Méta Tumba

Personal information
- Nationality: French
- Born: 3 June 2006 (age 20)

Sport
- Sport: Athletics
- Event: 400m hurdles

Achievements and titles
- Personal bests: 400 mH: 55.22 (Albi, 2026)

Medal record
Women's athletics
Representing France
World U20 Championships
| Gold medal – first place | 2024 Lima | 400 m hurdles |
European U20 Championships
| Gold medal – first place | 2023 Jerusalem | 4x400 m relay |
| Gold medal – first place | 2025 Tampere | 4x400 m relay |
| Silver medal – second place | 2025 Tampere | 400 m hurdles |
Mediterranean Games
| Silver medal – second place | 2026 Taranto | 4 × 400 m relay |

= Méta Tumba =

French athlete (born 2006)

Méta Tumba (born 3 June 2006) is a French hurdler. She won the gold medal at the 2024 World Athletics U20 Championships in the 400 metres hurdles.

==Early life==
She is from the Charente department, where became a member the Grand Angoulême Athlétisme club and trained initially as a multi-event athlete.

==Career==
She won the French indoor title in February, 2023 over 400 metres.
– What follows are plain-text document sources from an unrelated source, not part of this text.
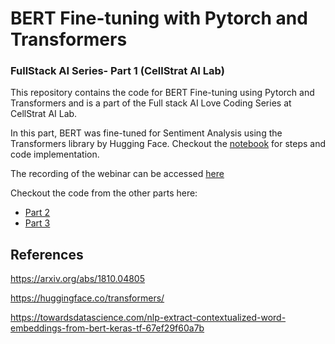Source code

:# BERT Fine-tuning with Pytorch and Transformers
### FullStack AI Series- Part 1 (CellStrat AI Lab)

This repository contains the code for BERT Fine-tuning using Pytorch and Transformers and is a part of the Full stack AI Love Coding Series at CellStrat AI Lab.

In this part, BERT was fine-tuned for Sentiment Analysis using the Transformers library by Hugging Face. Checkout the [notebook](BERT_Finetuning.ipynb) for steps and code implementation.

The recording of the webinar can be accessed 
[here](https://youtu.be/NoixdExFb7Y)

Checkout the code from the other parts here:

- [Part 2](https://github.com/theneuralbeing/bert-web-app)
- [Part 3](https://github.com/theneuralbeing/bert-deployment-aws)



## References
https://arxiv.org/abs/1810.04805

https://huggingface.co/transformers/

https://towardsdatascience.com/nlp-extract-contextualized-word-embeddings-from-bert-keras-tf-67ef29f60a7b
She won bronze in the 400 metres hurdles at the European Youth Summer Olympic Festival in Maribor running a French junior record of 57.10 seconds in July 2023. She won gold in the 4 x 400 metres relay at the 2023 European Athletics U20 Championships in Jerusalem.

She won gold in the 400m hurdles at the 2024 World Athletics U20 Championships in Lima, Peru in August 2024 with a French national under-20 record time of 55.59 seconds. She went unbeaten during the championships, also winning her qualifying heat and semi-final.

She won the French under-20 championships in St Etienne over 400 metres hurdles in June 2025. She competed at the 2025 European Athletics U20 Championships in Tampere, Finland, running 55.56 seconds for a lifetime best and a French U20 record to win the silver medal in the final. She also anchored the French women's 4 × 400 m relay team to the gold medal.

In July 2026, Tumba ran a new personal best 55.22 seconds to win the 400 metre hurdles at the senior French Athletics Championships in Albi, moving to fifth on the French all-time list at the age of 20 years-old. Competing at the 2026 European Athletics Championships in Birmingham, England, she did not advance to the semi-finals in the 400 metres hurdles.